About this task
Look through the entries below and report every line that has "https".

Excerpts from a dataset

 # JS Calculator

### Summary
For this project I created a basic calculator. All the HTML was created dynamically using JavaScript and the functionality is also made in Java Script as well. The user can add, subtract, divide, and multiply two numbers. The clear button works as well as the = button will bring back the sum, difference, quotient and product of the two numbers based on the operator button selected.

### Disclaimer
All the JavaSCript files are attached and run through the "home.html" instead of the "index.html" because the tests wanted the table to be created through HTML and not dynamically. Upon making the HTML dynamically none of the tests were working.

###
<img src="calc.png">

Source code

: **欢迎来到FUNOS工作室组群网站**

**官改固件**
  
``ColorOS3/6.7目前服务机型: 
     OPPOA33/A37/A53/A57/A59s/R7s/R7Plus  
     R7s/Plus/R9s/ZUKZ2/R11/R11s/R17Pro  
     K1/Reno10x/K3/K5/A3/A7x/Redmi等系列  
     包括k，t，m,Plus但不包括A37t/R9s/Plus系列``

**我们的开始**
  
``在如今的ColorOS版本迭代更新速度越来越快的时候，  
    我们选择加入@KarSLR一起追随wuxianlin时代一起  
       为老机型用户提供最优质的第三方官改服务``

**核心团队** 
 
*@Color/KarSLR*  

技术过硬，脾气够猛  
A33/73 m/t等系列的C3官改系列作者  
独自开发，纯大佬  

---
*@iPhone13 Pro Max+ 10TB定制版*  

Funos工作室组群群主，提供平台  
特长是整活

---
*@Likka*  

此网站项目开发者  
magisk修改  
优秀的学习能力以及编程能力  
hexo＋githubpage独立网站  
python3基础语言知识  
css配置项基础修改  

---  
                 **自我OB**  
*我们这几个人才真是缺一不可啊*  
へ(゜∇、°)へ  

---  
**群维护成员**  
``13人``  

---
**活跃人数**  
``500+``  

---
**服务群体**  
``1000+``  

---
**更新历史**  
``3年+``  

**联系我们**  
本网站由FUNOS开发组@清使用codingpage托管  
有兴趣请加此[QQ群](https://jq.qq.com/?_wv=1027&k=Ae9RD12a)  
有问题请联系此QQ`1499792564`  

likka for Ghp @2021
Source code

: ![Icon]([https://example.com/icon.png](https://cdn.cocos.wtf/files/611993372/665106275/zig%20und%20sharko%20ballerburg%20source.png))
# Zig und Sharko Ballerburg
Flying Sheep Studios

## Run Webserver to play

Answer box
有兴趣请加此[QQ群](https://jq.qq.com/?_wv=1027&k=Ae9RD12a)  
: ![Icon]([https://example.com/icon.png](https://cdn.cocos.wtf/files/611993372/665106275/zig%20und%20sharko%20ballerburg%20source.png))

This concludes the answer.